The huge sum of $125 million for animal-loving British artist Damien Hirst's London Sotheby's auction set a new record for a sale of a single artist's work, which should be a relief for the contemporary art market. "Golden Calf," a bull suspended in a tank of formaldehyde, sold for $18 million and also became the highest price of a Hirst sold ever. "The Kingdom," a shark also preserved in formaldehyde, sold for $17 million. But it isn't good news for everyone in the art world. What's really significant about the sale is that Hirst is selling over two hundred of his works to Sotheby's directly. This cuts his dealer completely out of a commission, which may be great money for Hirst and the art market, but is a bad precedent to set for gallerists—all the time they spent supporting young artists, only to be abandoned when they hit big.

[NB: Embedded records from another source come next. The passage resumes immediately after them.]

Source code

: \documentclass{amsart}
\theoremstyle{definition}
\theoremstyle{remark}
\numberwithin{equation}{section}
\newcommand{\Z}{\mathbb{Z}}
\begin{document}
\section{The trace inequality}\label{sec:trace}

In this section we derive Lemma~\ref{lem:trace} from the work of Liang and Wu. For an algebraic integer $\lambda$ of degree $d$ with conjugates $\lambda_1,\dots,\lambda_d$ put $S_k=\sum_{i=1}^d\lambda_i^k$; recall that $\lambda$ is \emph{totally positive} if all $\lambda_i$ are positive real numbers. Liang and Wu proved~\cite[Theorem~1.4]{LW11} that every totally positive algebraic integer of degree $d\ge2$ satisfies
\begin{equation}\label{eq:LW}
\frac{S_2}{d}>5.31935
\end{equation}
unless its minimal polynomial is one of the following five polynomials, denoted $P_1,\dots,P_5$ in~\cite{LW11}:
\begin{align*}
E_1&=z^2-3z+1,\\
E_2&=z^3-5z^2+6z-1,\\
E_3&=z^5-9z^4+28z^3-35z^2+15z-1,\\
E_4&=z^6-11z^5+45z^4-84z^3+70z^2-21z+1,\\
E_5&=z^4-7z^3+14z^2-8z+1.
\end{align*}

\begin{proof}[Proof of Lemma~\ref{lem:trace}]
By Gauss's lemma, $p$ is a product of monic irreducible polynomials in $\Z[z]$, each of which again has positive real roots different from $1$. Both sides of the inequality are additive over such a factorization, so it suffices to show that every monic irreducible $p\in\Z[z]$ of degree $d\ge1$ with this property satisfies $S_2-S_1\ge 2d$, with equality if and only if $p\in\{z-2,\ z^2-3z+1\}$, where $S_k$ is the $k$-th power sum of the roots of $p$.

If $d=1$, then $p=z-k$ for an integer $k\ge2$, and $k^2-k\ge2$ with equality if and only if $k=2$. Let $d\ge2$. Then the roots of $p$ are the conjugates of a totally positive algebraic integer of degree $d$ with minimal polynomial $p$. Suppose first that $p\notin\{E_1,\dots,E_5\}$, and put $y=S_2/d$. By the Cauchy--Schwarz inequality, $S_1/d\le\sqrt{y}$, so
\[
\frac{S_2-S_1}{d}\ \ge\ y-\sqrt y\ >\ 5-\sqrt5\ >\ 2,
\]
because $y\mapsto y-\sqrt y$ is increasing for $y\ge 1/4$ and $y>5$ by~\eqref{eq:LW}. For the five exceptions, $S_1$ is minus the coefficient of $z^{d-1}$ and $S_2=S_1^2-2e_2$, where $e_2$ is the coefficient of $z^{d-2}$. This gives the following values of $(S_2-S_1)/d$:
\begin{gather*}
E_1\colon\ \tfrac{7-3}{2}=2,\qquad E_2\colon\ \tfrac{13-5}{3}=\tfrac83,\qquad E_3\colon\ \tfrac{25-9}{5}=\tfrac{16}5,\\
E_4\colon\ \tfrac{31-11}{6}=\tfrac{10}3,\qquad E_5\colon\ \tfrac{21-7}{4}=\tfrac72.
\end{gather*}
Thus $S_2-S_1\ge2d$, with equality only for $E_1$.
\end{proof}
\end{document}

"Jay Jopling, Mr Hirst’s London dealer with whom he has worked for nearly 20 years, and a team from Larry Gagosian, his New York dealer, sat in prominent places in two rows at the centre of the auction room. Their support came despite the fact that they had been cut out altogether from the Sotheby’s auction and only learned about it in May when news of the sale was about to be made public. At the time Mr Gagosian told Frank Dunphy, Mr Hirst’s manager: “It sounds like bad business to me. It’ll be confusing to collectors. It’s a bad move.”